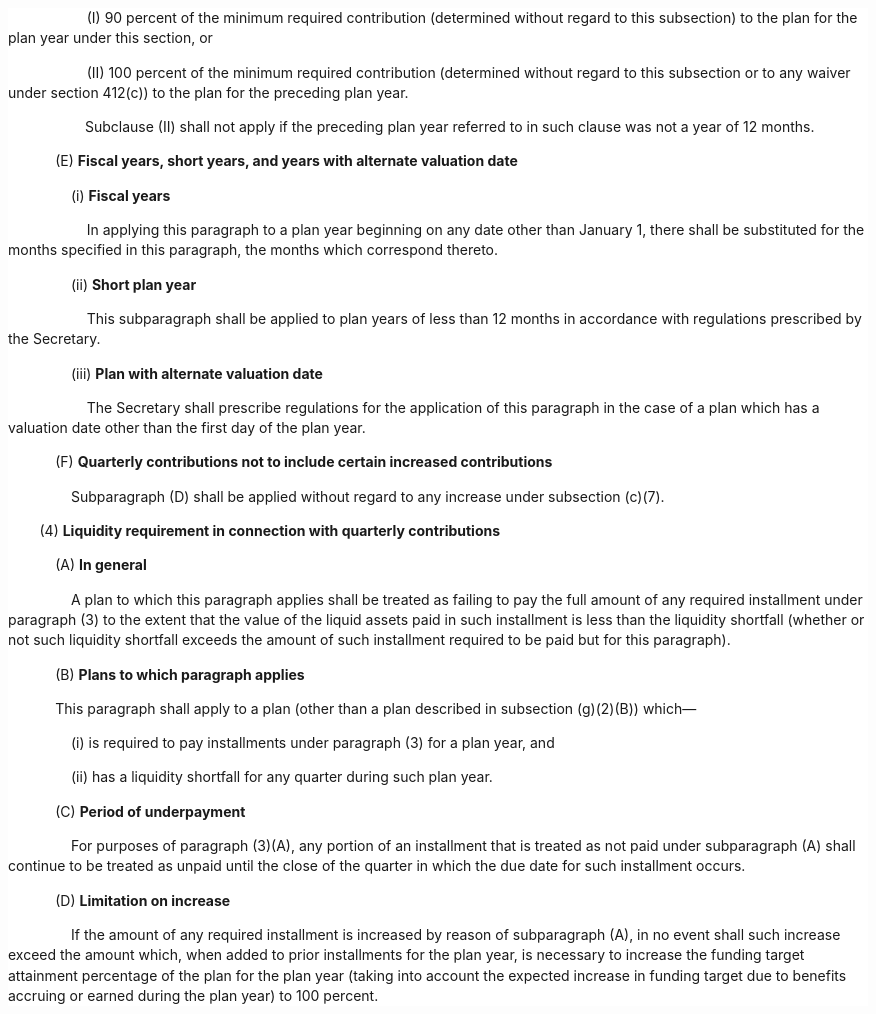                     (I) 90 percent of the minimum required contribution (determined without regard to this subsection) to the plan for the plan year under this section, or

                    (II) 100 percent of the minimum required contribution (determined without regard to this subsection or to any waiver under section 412(c)) to the plan for the preceding plan year.

                 Subclause (II) shall not apply if the preceding plan year referred to in such clause was not a year of 12 months.

            (E) __Fiscal years, short years, and years with alternate valuation date__ 

                (i) __Fiscal years__ 

                    In applying this paragraph to a plan year beginning on any date other than January 1, there shall be substituted for the months specified in this paragraph, the months which correspond thereto.

                (ii) __Short plan year__ 

                    This subparagraph shall be applied to plan years of less than 12 months in accordance with regulations prescribed by the Secretary.

                (iii) __Plan with alternate valuation date__ 

                    The Secretary shall prescribe regulations for the application of this paragraph in the case of a plan which has a valuation date other than the first day of the plan year.

            (F) __Quarterly contributions not to include certain increased contributions__ 

                Subparagraph (D) shall be applied without regard to any increase under subsection (c)(7).

        (4) __Liquidity requirement in connection with quarterly contributions__ 

            (A) __In general__ 

                A plan to which this paragraph applies shall be treated as failing to pay the full amount of any required installment under paragraph (3) to the extent that the value of the liquid assets paid in such installment is less than the liquidity shortfall (whether or not such liquidity shortfall exceeds the amount of such installment required to be paid but for this paragraph).

            (B) __Plans to which paragraph applies__ 

            This paragraph shall apply to a plan (other than a plan described in subsection (g)(2)(B)) which—

                (i) is required to pay installments under paragraph (3) for a plan year, and

                (ii) has a liquidity shortfall for any quarter during such plan year.

            (C) __Period of underpayment__ 

                For purposes of paragraph (3)(A), any portion of an installment that is treated as not paid under subparagraph (A) shall continue to be treated as unpaid until the close of the quarter in which the due date for such installment occurs.

            (D) __Limitation on increase__ 

                If the amount of any required installment is increased by reason of subparagraph (A), in no event shall such increase exceed the amount which, when added to prior installments for the plan year, is necessary to increase the funding target attainment percentage of the plan for the plan year (taking into account the expected increase in funding target due to benefits accruing or earned during the plan year) to 100 percent.
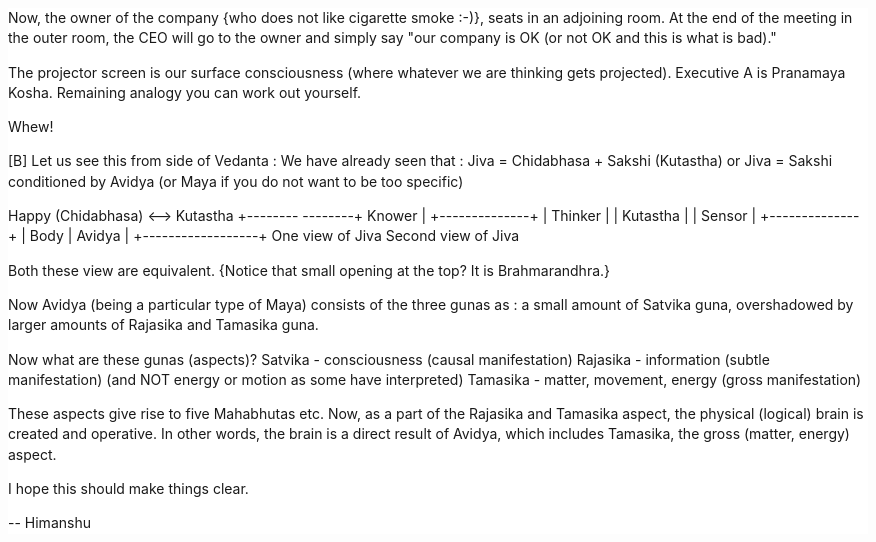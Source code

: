 Now, the owner of the company {who does not like cigarette smoke :-)},
seats in an adjoining room. At the end of the meeting in the outer
room, the CEO will go to the owner and simply say "our company is
OK (or not OK and this is what is bad)."

The projector screen is our surface consciousness (where whatever
we are thinking gets projected). Executive A is Pranamaya Kosha.
Remaining analogy you can work out yourself.

Whew!

[B] Let us see this from side of Vedanta :
We have already seen that :
        Jiva = Chidabhasa + Sakshi (Kutastha)
or
        Jiva = Sakshi conditioned by Avidya (or Maya if you do not want to
                                                be too specific)

Happy  (Chidabhasa) <--> Kutastha               +--------  --------+
Knower                                          | +--------------+ |
Thinker                                         | | Kutastha     | |
Sensor                                          | +--------------+ |
Body                                            |  Avidya          |
                                                +------------------+
One view of Jiva                         Second view of Jiva

Both these view are equivalent.
{Notice that small opening at the top? It is Brahmarandhra.}

Now Avidya (being a particular type of Maya) consists of the three gunas
as :
        a small amount of Satvika guna, overshadowed by
        larger amounts of Rajasika and Tamasika guna.

Now what are these gunas (aspects)?
        Satvika  -      consciousness (causal manifestation)
        Rajasika -      information (subtle manifestation)
                        (and NOT energy or motion as some have interpreted)
        Tamasika -      matter, movement, energy (gross manifestation)

These aspects give rise to five Mahabhutas etc.
Now, as a part of the Rajasika and Tamasika aspect, the physical (logical)
brain is created and operative.
In other words, the brain is a direct result of Avidya, which includes
Tamasika, the gross (matter, energy) aspect.

I hope this should make things clear.

-- Himanshu

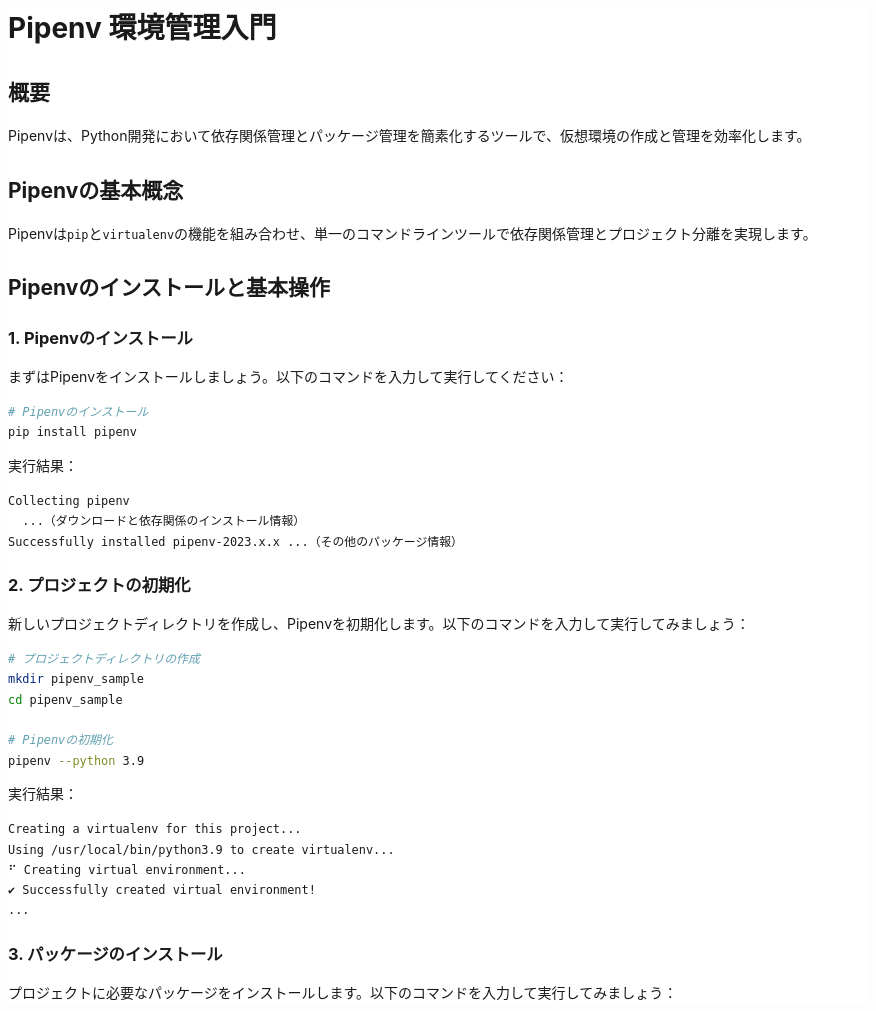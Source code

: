 # Pipenv 環境管理入門

## 概要
Pipenvは、Python開発において依存関係管理とパッケージ管理を簡素化するツールで、仮想環境の作成と管理を効率化します。

## Pipenvの基本概念
Pipenvは`pip`と`virtualenv`の機能を組み合わせ、単一のコマンドラインツールで依存関係管理とプロジェクト分離を実現します。

## Pipenvのインストールと基本操作

### 1. Pipenvのインストール

まずはPipenvをインストールしましょう。以下のコマンドを入力して実行してください：

```bash
# Pipenvのインストール
pip install pipenv
```

実行結果：
```
Collecting pipenv
  ...（ダウンロードと依存関係のインストール情報）
Successfully installed pipenv-2023.x.x ...（その他のパッケージ情報）
```

### 2. プロジェクトの初期化

新しいプロジェクトディレクトリを作成し、Pipenvを初期化します。以下のコマンドを入力して実行してみましょう：

```bash
# プロジェクトディレクトリの作成
mkdir pipenv_sample
cd pipenv_sample

# Pipenvの初期化
pipenv --python 3.9
```

実行結果：
```
Creating a virtualenv for this project...
Using /usr/local/bin/python3.9 to create virtualenv...
⠋ Creating virtual environment...
✔ Successfully created virtual environment!
...
```

### 3. パッケージのインストール

プロジェクトに必要なパッケージをインストールします。以下のコマンドを入力して実行してみましょう：
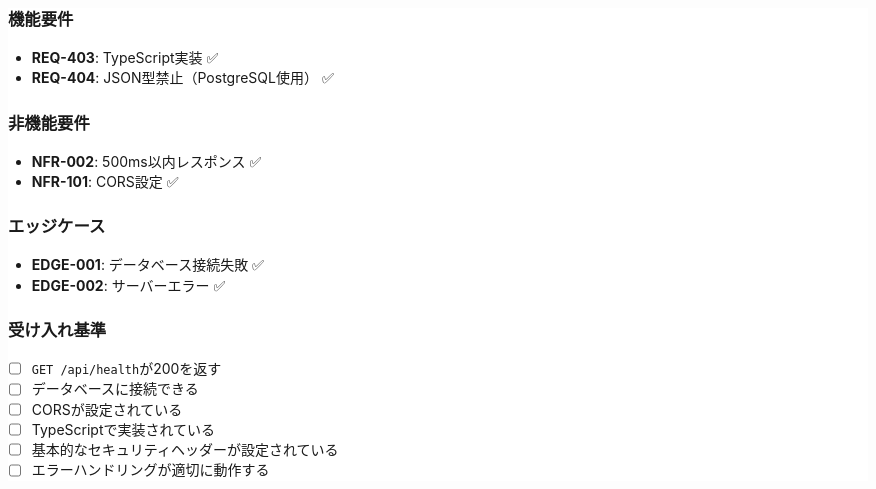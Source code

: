 ### 機能要件
- **REQ-403**: TypeScript実装 ✅
- **REQ-404**: JSON型禁止（PostgreSQL使用） ✅

### 非機能要件  
- **NFR-002**: 500ms以内レスポンス ✅
- **NFR-101**: CORS設定 ✅

### エッジケース
- **EDGE-001**: データベース接続失敗 ✅
- **EDGE-002**: サーバーエラー ✅

### 受け入れ基準
- [ ] `GET /api/health`が200を返す
- [ ] データベースに接続できる  
- [ ] CORSが設定されている
- [ ] TypeScriptで実装されている
- [ ] 基本的なセキュリティヘッダーが設定されている
- [ ] エラーハンドリングが適切に動作する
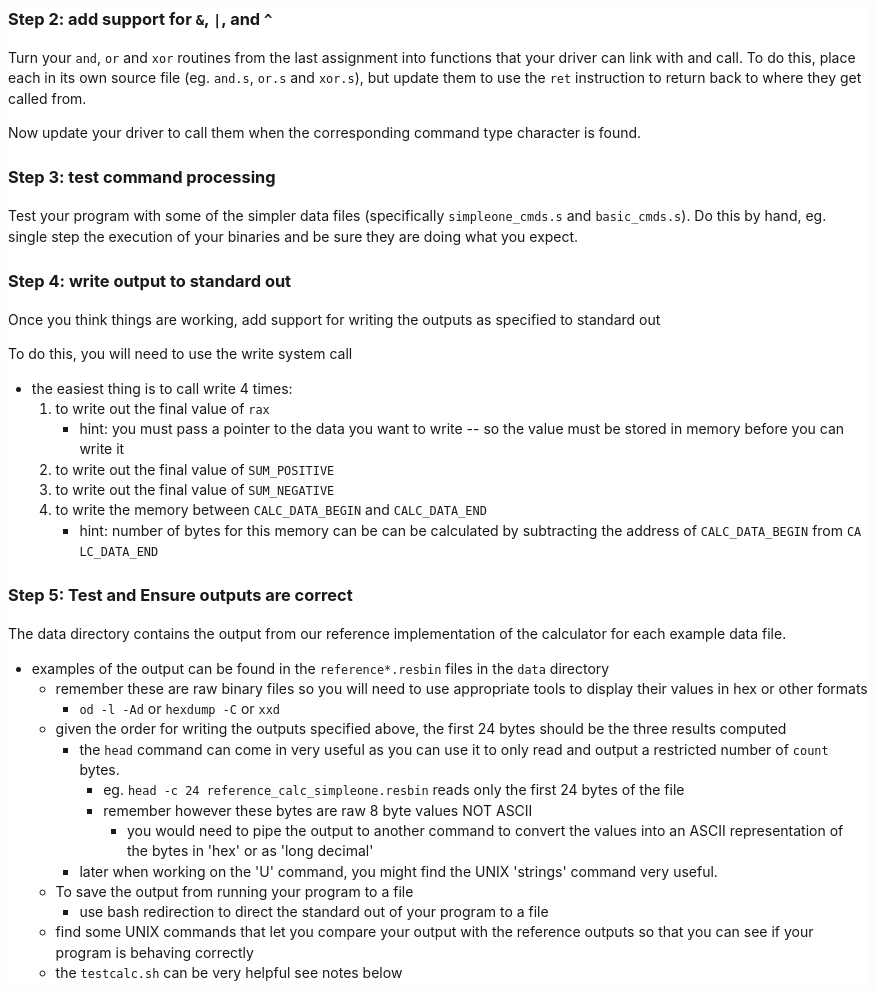 
### Step 2: add support for `&`, `|`, and `^`

Turn your `and`, `or` and `xor` routines from the last assignment into functions that your driver can link with and call.
To do this, place each in its own source file (eg. `and.s`, `or.s` and `xor.s`), but update them to use the `ret` instruction to return back to where they get called from.

Now update your driver to call them when the corresponding command type character is found.

### Step 3: test command processing

Test your program with some of the simpler data files (specifically `simpleone_cmds.s` and `basic_cmds.s`).
Do this by hand, eg. single step the execution of your binaries and be sure they are doing what you expect.

### Step 4: write output to standard out

Once you think things are working, add support for writing the outputs as specified to standard out

To do this, you will need to use the write system call
- the easiest thing is to call write 4 times:
   1. to write out the final value of `rax`
      - hint: you must pass a pointer to the data you want to write -- so the value must be stored in memory before you can write it
   2. to write out the final value of `SUM_POSITIVE`
   3. to write out the final value of `SUM_NEGATIVE`
   4. to write the memory between `CALC_DATA_BEGIN` and `CALC_DATA_END` 
      - hint: number of bytes for this memory can be can be calculated by subtracting the address of `CALC_DATA_BEGIN` from `CALC_DATA_END`

### Step 5: Test and Ensure outputs are correct

The data directory contains the output from our reference implementation of the calculator for each example data file.
- examples of the output can be found in the `reference*.resbin` files in the `data` directory
   - remember these are raw binary files so you will need to use appropriate tools to display their values in hex or other formats
     - `od -l -Ad` or `hexdump -C` or `xxd`
   - given the order for writing the outputs specified above, the first 24 bytes should be the three results computed
      - the `head` command can come in very useful as you can use it to only read and output a restricted number of  `count` bytes.
        - eg.  `head -c 24 reference_calc_simpleone.resbin` reads only the first 24 bytes of the file
        - remember however these bytes are raw 8 byte values NOT ASCII
            - you would need to pipe the output to another command to convert the values into an ASCII representation of the bytes in 'hex' or as 'long decimal'
     - later when working on the 'U' command, you might find the UNIX 'strings' command very useful.
   - To save the output from running your program to a file 
     - use bash redirection to direct the standard out of your program to a file 
   - find some UNIX commands that let you compare your output with the reference outputs so that you can see if your program is behaving correctly
   - the `testcalc.sh` can be very helpful see notes below
   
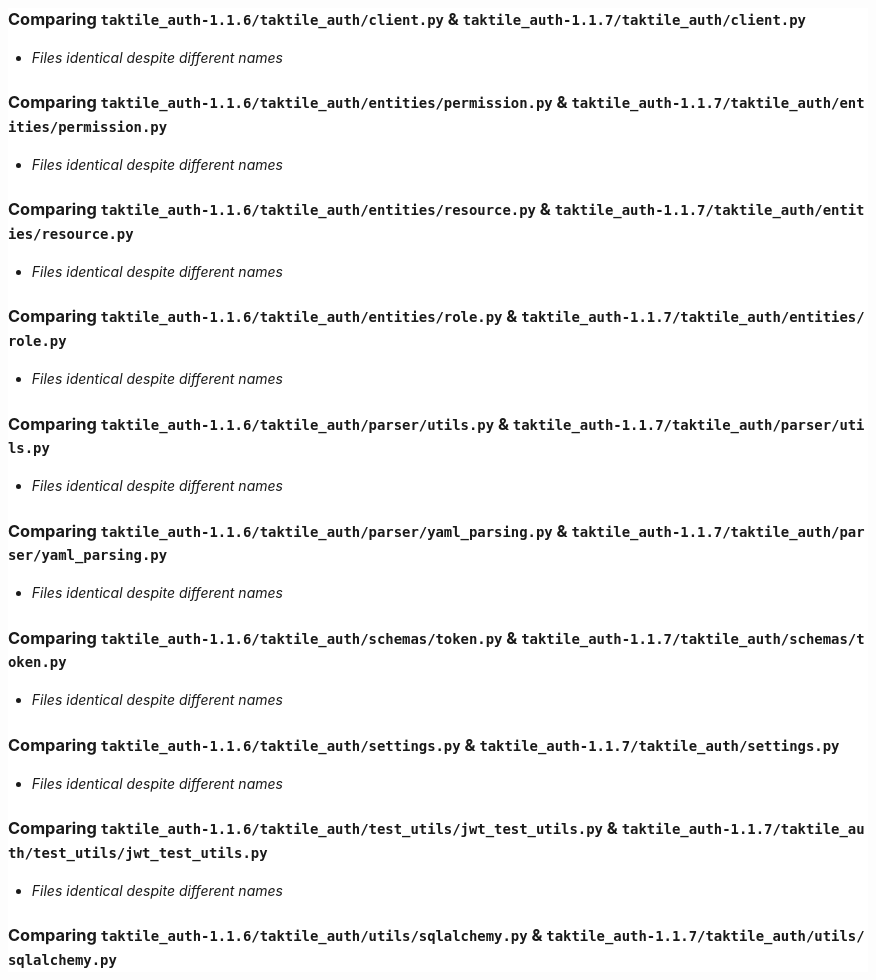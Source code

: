 ### Comparing `taktile_auth-1.1.6/taktile_auth/client.py` & `taktile_auth-1.1.7/taktile_auth/client.py`

 * *Files identical despite different names*

### Comparing `taktile_auth-1.1.6/taktile_auth/entities/permission.py` & `taktile_auth-1.1.7/taktile_auth/entities/permission.py`

 * *Files identical despite different names*

### Comparing `taktile_auth-1.1.6/taktile_auth/entities/resource.py` & `taktile_auth-1.1.7/taktile_auth/entities/resource.py`

 * *Files identical despite different names*

### Comparing `taktile_auth-1.1.6/taktile_auth/entities/role.py` & `taktile_auth-1.1.7/taktile_auth/entities/role.py`

 * *Files identical despite different names*

### Comparing `taktile_auth-1.1.6/taktile_auth/parser/utils.py` & `taktile_auth-1.1.7/taktile_auth/parser/utils.py`

 * *Files identical despite different names*

### Comparing `taktile_auth-1.1.6/taktile_auth/parser/yaml_parsing.py` & `taktile_auth-1.1.7/taktile_auth/parser/yaml_parsing.py`

 * *Files identical despite different names*

### Comparing `taktile_auth-1.1.6/taktile_auth/schemas/token.py` & `taktile_auth-1.1.7/taktile_auth/schemas/token.py`

 * *Files identical despite different names*

### Comparing `taktile_auth-1.1.6/taktile_auth/settings.py` & `taktile_auth-1.1.7/taktile_auth/settings.py`

 * *Files identical despite different names*

### Comparing `taktile_auth-1.1.6/taktile_auth/test_utils/jwt_test_utils.py` & `taktile_auth-1.1.7/taktile_auth/test_utils/jwt_test_utils.py`

 * *Files identical despite different names*

### Comparing `taktile_auth-1.1.6/taktile_auth/utils/sqlalchemy.py` & `taktile_auth-1.1.7/taktile_auth/utils/sqlalchemy.py`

■ Instructions for the task: In the listing above, find the line holding "- hint: you" and the line holding "- later when", then output those two lines and every line between them exactly.

■ Exercise answer:
      - hint: you must pass a pointer to the data you want to write -- so the value must be stored in memory before you can write it
   2. to write out the final value of `SUM_POSITIVE`
   3. to write out the final value of `SUM_NEGATIVE`
   4. to write the memory between `CALC_DATA_BEGIN` and `CALC_DATA_END` 
      - hint: number of bytes for this memory can be can be calculated by subtracting the address of `CALC_DATA_BEGIN` from `CALC_DATA_END`

### Step 5: Test and Ensure outputs are correct

The data directory contains the output from our reference implementation of the calculator for each example data file.
- examples of the output can be found in the `reference*.resbin` files in the `data` directory
   - remember these are raw binary files so you will need to use appropriate tools to display their values in hex or other formats
     - `od -l -Ad` or `hexdump -C` or `xxd`
   - given the order for writing the outputs specified above, the first 24 bytes should be the three results computed
      - the `head` command can come in very useful as you can use it to only read and output a restricted number of  `count` bytes.
        - eg.  `head -c 24 reference_calc_simpleone.resbin` reads only the first 24 bytes of the file
        - remember however these bytes are raw 8 byte values NOT ASCII
            - you would need to pipe the output to another command to convert the values into an ASCII representation of the bytes in 'hex' or as 'long decimal'
     - later when working on the 'U' command, you might find the UNIX 'strings' command very useful.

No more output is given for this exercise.